What the task asks:
With the listing in front of you, retype it exactly.

Supplied material:
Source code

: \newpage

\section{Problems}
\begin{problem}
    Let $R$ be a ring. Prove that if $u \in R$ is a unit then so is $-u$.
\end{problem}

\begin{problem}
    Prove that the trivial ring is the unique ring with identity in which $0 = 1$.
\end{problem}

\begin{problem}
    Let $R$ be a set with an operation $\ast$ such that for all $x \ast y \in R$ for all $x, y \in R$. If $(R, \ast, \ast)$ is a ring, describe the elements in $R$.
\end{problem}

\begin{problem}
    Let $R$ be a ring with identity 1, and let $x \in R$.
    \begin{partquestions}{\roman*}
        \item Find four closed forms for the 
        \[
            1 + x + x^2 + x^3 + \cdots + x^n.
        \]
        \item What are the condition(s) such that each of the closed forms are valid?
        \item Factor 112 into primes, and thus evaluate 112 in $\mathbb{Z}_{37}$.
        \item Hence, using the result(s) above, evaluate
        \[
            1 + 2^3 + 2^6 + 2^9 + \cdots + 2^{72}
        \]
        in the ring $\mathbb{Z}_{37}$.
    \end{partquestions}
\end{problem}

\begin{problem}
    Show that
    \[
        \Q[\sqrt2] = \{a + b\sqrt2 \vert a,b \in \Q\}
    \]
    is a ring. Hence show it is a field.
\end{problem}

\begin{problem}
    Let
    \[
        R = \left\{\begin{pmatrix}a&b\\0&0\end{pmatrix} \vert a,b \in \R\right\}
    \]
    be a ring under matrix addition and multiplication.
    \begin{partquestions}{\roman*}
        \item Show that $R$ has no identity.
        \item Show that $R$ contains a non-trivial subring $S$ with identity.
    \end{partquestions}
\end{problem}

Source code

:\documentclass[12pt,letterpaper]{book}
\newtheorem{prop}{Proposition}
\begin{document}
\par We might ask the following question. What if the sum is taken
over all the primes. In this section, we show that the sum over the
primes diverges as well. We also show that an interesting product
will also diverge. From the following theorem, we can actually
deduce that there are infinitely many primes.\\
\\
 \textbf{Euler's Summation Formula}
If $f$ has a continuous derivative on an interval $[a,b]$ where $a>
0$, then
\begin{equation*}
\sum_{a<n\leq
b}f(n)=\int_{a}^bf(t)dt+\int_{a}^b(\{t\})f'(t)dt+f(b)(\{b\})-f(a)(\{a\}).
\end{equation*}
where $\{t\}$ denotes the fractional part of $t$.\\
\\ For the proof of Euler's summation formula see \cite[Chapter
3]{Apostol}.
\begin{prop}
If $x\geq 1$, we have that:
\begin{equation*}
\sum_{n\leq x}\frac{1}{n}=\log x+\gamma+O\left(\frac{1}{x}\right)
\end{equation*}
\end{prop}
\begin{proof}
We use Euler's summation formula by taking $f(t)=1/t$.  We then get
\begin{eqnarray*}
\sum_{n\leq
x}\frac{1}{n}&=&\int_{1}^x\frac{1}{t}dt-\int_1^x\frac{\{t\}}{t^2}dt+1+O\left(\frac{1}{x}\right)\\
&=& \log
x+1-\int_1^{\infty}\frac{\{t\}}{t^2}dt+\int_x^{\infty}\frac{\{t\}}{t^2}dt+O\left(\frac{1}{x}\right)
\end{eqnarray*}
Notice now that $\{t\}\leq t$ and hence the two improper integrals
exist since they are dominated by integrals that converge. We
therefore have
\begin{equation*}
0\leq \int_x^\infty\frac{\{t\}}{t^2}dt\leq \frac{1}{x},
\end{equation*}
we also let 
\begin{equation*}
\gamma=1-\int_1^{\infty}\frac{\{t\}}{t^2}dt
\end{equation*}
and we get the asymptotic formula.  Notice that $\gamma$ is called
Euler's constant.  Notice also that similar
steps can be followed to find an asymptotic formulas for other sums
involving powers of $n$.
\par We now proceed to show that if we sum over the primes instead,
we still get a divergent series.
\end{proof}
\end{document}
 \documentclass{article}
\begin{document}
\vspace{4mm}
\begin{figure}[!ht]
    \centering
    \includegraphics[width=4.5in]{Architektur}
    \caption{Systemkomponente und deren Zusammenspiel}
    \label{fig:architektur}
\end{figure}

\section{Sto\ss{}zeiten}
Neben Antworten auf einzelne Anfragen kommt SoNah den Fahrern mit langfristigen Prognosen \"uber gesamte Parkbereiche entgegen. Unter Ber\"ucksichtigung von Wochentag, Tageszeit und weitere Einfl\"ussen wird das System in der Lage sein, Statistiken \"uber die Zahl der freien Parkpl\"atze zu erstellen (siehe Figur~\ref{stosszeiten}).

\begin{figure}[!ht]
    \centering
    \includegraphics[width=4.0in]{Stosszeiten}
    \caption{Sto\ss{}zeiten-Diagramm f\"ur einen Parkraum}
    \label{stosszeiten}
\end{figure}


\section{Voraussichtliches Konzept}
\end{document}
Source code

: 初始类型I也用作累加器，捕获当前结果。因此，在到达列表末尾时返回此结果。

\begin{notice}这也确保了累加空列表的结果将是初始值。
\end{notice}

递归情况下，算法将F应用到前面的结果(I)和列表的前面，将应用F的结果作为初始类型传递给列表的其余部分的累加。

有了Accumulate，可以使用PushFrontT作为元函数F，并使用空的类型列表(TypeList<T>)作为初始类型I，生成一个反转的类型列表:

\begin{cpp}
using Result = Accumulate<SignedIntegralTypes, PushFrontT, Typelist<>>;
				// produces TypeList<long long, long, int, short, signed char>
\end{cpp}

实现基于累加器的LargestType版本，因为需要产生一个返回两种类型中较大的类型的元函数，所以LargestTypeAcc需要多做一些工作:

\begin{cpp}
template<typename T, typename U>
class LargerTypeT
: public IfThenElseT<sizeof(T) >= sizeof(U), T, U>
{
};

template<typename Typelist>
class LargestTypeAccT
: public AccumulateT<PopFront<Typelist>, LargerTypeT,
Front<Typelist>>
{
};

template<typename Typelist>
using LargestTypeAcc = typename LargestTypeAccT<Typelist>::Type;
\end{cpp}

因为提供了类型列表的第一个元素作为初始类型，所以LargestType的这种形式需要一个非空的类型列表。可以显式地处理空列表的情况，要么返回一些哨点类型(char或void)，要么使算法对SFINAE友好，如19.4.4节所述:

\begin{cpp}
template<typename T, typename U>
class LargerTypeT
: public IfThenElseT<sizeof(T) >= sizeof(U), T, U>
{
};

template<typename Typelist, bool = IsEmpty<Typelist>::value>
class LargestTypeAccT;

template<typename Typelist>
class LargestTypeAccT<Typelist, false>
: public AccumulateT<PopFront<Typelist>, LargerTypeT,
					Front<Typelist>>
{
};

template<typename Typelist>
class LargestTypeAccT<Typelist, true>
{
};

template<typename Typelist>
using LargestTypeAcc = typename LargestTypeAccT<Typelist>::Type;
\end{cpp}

Written response:
Source code

: \newpage

\section{Problems}
\begin{problem}
    Let $R$ be a ring. Prove that if $u \in R$ is a unit then so is $-u$.
\end{problem}

\begin{problem}
    Prove that the trivial ring is the unique ring with identity in which $0 = 1$.
\end{problem}

\begin{problem}
    Let $R$ be a set with an operation $\ast$ such that for all $x \ast y \in R$ for all $x, y \in R$. If $(R, \ast, \ast)$ is a ring, describe the elements in $R$.
\end{problem}

\begin{problem}
    Let $R$ be a ring with identity 1, and let $x \in R$.
    \begin{partquestions}{\roman*}
        \item Find four closed forms for the 
        \[
            1 + x + x^2 + x^3 + \cdots + x^n.
        \]
        \item What are the condition(s) such that each of the closed forms are valid?
        \item Factor 112 into primes, and thus evaluate 112 in $\mathbb{Z}_{37}$.
        \item Hence, using the result(s) above, evaluate
        \[
            1 + 2^3 + 2^6 + 2^9 + \cdots + 2^{72}
        \]
        in the ring $\mathbb{Z}_{37}$.
    \end{partquestions}
\end{problem}

\begin{problem}
    Show that
    \[
        \Q[\sqrt2] = \{a + b\sqrt2 \vert a,b \in \Q\}
    \]
    is a ring. Hence show it is a field.
\end{problem}

\begin{problem}
    Let
    \[
        R = \left\{\begin{pmatrix}a&b\\0&0\end{pmatrix} \vert a,b \in \R\right\}
    \]
    be a ring under matrix addition and multiplication.
    \begin{partquestions}{\roman*}
        \item Show that $R$ has no identity.
        \item Show that $R$ contains a non-trivial subring $S$ with identity.
    \end{partquestions}
\end{problem}

Source code

:\documentclass[12pt,letterpaper]{book}
\newtheorem{prop}{Proposition}
\begin{document}
\par We might ask the following question. What if the sum is taken
over all the primes. In this section, we show that the sum over the
primes diverges as well. We also show that an interesting product
will also diverge. From the following theorem, we can actually
deduce that there are infinitely many primes.\\
\\
 \textbf{Euler's Summation Formula}
If $f$ has a continuous derivative on an interval $[a,b]$ where $a>
0$, then
\begin{equation*}
\sum_{a<n\leq
b}f(n)=\int_{a}^bf(t)dt+\int_{a}^b(\{t\})f'(t)dt+f(b)(\{b\})-f(a)(\{a\}).
\end{equation*}
where $\{t\}$ denotes the fractional part of $t$.\\
\\ For the proof of Euler's summation formula see \cite[Chapter
3]{Apostol}.
\begin{prop}
If $x\geq 1$, we have that:
\begin{equation*}
\sum_{n\leq x}\frac{1}{n}=\log x+\gamma+O\left(\frac{1}{x}\right)
\end{equation*}
\end{prop}
\begin{proof}
We use Euler's summation formula by taking $f(t)=1/t$.  We then get
\begin{eqnarray*}
\sum_{n\leq
x}\frac{1}{n}&=&\int_{1}^x\frac{1}{t}dt-\int_1^x\frac{\{t\}}{t^2}dt+1+O\left(\frac{1}{x}\right)\\
&=& \log
x+1-\int_1^{\infty}\frac{\{t\}}{t^2}dt+\int_x^{\infty}\frac{\{t\}}{t^2}dt+O\left(\frac{1}{x}\right)
\end{eqnarray*}
Notice now that $\{t\}\leq t$ and hence the two improper integrals
exist since they are dominated by integrals that converge. We
therefore have
\begin{equation*}
0\leq \int_x^\infty\frac{\{t\}}{t^2}dt\leq \frac{1}{x},
\end{equation*}
we also let 
\begin{equation*}
\gamma=1-\int_1^{\infty}\frac{\{t\}}{t^2}dt
\end{equation*}
and we get the asymptotic formula.  Notice that $\gamma$ is called
Euler's constant.  Notice also that similar
steps can be followed to find an asymptotic formulas for other sums
involving powers of $n$.
\par We now proceed to show that if we sum over the primes instead,
we still get a divergent series.
\end{proof}
\end{document}
 \documentclass{article}
\begin{document}
\vspace{4mm}
\begin{figure}[!ht]
    \centering
    \includegraphics[width=4.5in]{Architektur}
    \caption{Systemkomponente und deren Zusammenspiel}
    \label{fig:architektur}
\end{figure}

\section{Sto\ss{}zeiten}
Neben Antworten auf einzelne Anfragen kommt SoNah den Fahrern mit langfristigen Prognosen \"uber gesamte Parkbereiche entgegen. Unter Ber\"ucksichtigung von Wochentag, Tageszeit und weitere Einfl\"ussen wird das System in der Lage sein, Statistiken \"uber die Zahl der freien Parkpl\"atze zu erstellen (siehe Figur~\ref{stosszeiten}).

\begin{figure}[!ht]
    \centering
    \includegraphics[width=4.0in]{Stosszeiten}
    \caption{Sto\ss{}zeiten-Diagramm f\"ur einen Parkraum}
    \label{stosszeiten}
\end{figure}


\section{Voraussichtliches Konzept}
\end{document}
Source code

: 初始类型I也用作累加器，捕获当前结果。因此，在到达列表末尾时返回此结果。

\begin{notice}这也确保了累加空列表的结果将是初始值。
\end{notice}

递归情况下，算法将F应用到前面的结果(I)和列表的前面，将应用F的结果作为初始类型传递给列表的其余部分的累加。

有了Accumulate，可以使用PushFrontT作为元函数F，并使用空的类型列表(TypeList<T>)作为初始类型I，生成一个反转的类型列表:

\begin{cpp}
using Result = Accumulate<SignedIntegralTypes, PushFrontT, Typelist<>>;
				// produces TypeList<long long, long, int, short, signed char>
\end{cpp}

实现基于累加器的LargestType版本，因为需要产生一个返回两种类型中较大的类型的元函数，所以LargestTypeAcc需要多做一些工作:

\begin{cpp}
template<typename T, typename U>
class LargerTypeT
: public IfThenElseT<sizeof(T) >= sizeof(U), T, U>
{
};

template<typename Typelist>
class LargestTypeAccT
: public AccumulateT<PopFront<Typelist>, LargerTypeT,
Front<Typelist>>
{
};

template<typename Typelist>
using LargestTypeAcc = typename LargestTypeAccT<Typelist>::Type;
\end{cpp}

因为提供了类型列表的第一个元素作为初始类型，所以LargestType的这种形式需要一个非空的类型列表。可以显式地处理空列表的情况，要么返回一些哨点类型(char或void)，要么使算法对SFINAE友好，如19.4.4节所述:

\begin{cpp}
template<typename T, typename U>
class LargerTypeT
: public IfThenElseT<sizeof(T) >= sizeof(U), T, U>
{
};

template<typename Typelist, bool = IsEmpty<Typelist>::value>
class LargestTypeAccT;

template<typename Typelist>
class LargestTypeAccT<Typelist, false>
: public AccumulateT<PopFront<Typelist>, LargerTypeT,
					Front<Typelist>>
{
};

template<typename Typelist>
class LargestTypeAccT<Typelist, true>
{
};

template<typename Typelist>
using LargestTypeAcc = typename LargestTypeAccT<Typelist>::Type;
\end{cpp}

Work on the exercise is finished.